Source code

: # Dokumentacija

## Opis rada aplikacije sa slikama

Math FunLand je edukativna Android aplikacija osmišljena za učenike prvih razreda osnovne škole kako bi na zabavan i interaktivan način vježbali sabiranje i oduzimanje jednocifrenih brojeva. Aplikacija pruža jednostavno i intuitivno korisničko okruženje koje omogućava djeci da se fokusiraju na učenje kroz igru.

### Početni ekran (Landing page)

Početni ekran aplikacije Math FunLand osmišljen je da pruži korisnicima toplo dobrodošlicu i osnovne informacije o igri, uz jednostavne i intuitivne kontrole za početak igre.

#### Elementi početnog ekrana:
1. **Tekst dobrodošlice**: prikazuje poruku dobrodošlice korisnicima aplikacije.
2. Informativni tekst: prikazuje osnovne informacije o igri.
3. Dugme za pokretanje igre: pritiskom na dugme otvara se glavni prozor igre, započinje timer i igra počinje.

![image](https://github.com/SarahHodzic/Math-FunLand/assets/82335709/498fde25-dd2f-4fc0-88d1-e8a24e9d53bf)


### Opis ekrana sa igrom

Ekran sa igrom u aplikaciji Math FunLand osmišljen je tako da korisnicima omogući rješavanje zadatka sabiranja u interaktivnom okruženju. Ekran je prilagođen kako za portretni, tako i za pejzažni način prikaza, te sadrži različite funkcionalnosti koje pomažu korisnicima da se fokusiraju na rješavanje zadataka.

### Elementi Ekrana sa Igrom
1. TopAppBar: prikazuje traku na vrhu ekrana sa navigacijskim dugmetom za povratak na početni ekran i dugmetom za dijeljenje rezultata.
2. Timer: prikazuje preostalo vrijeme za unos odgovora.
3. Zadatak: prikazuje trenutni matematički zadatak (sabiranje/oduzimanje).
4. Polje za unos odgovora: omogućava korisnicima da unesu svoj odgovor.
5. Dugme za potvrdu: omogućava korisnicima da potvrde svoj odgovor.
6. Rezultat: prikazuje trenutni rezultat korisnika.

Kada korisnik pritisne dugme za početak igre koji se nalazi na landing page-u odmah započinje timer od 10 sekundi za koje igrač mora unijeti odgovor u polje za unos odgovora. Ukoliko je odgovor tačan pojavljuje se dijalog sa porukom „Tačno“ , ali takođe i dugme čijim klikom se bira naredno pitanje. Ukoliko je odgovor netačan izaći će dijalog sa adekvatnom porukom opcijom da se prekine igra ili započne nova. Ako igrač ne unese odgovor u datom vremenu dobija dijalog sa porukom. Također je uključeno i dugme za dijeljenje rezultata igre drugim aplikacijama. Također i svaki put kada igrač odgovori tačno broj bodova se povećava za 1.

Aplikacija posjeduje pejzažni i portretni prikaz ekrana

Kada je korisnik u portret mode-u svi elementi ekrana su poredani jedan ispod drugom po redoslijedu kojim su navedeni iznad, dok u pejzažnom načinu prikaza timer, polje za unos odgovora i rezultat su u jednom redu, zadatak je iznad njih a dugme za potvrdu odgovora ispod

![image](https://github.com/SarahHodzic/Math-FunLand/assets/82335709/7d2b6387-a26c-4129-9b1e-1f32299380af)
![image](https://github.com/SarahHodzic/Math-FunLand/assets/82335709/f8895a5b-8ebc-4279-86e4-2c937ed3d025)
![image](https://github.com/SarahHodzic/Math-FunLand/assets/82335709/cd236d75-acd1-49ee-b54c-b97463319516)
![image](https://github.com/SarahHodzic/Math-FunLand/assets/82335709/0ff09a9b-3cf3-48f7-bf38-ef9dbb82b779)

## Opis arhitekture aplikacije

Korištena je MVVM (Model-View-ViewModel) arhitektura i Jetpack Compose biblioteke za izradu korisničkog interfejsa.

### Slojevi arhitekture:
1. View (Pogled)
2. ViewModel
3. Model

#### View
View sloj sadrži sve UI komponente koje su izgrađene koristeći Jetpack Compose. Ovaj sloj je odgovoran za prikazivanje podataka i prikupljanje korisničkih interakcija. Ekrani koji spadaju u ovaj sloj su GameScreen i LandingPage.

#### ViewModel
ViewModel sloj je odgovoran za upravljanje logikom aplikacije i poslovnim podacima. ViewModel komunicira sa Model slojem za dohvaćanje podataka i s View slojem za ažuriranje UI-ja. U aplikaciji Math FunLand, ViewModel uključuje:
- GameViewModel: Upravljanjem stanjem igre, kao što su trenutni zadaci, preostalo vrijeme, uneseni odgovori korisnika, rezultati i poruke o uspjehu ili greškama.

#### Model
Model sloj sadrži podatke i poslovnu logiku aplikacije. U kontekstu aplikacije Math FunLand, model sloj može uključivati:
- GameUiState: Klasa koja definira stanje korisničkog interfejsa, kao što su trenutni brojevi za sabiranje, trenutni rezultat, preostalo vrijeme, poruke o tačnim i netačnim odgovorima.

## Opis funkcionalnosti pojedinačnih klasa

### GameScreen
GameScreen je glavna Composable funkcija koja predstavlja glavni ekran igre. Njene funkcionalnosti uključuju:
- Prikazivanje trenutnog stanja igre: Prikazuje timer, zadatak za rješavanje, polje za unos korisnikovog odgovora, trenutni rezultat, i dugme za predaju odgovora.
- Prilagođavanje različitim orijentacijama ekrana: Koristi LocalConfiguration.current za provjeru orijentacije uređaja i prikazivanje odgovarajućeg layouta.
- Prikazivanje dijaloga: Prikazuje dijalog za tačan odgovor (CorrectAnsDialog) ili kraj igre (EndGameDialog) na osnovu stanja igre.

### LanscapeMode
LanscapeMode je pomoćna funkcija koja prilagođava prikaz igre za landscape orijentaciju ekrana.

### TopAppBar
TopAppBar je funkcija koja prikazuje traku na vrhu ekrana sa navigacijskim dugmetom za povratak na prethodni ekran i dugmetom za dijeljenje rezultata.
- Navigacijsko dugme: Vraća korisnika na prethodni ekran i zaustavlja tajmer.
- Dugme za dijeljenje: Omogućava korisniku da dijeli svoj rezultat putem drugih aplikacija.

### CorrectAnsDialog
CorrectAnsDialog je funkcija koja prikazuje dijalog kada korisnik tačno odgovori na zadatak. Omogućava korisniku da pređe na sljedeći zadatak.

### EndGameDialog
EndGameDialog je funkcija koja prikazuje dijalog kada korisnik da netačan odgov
════════
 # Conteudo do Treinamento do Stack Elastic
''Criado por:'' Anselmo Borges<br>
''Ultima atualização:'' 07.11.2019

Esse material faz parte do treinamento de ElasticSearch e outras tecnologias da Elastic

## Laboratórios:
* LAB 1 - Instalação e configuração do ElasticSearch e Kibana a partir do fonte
════════
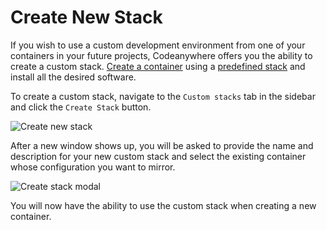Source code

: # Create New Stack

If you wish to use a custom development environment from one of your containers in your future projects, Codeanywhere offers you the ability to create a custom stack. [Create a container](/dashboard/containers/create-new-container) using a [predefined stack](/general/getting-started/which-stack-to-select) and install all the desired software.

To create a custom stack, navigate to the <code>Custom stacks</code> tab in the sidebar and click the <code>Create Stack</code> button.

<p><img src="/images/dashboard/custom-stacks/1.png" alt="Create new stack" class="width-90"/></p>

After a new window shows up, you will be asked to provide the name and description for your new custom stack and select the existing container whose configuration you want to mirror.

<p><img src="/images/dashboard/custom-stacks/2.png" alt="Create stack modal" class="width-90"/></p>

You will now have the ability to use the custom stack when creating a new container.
════════
Using the entries above, give again exactly the lines from the line holding "# Create New Stack" through the line holding "After a new". Include both end lines and nothing else.

: # Create New Stack

If you wish to use a custom development environment from one of your containers in your future projects, Codeanywhere offers you the ability to create a custom stack. [Create a container](/dashboard/containers/create-new-container) using a [predefined stack](/general/getting-started/which-stack-to-select) and install all the desired software.

To create a custom stack, navigate to the <code>Custom stacks</code> tab in the sidebar and click the <code>Create Stack</code> button.

<p><img src="/images/dashboard/custom-stacks/1.png" alt="Create new stack" class="width-90"/></p>

After a new window shows up, you will be asked to provide the name and description for your new custom stack and select the existing container whose configuration you want to mirror.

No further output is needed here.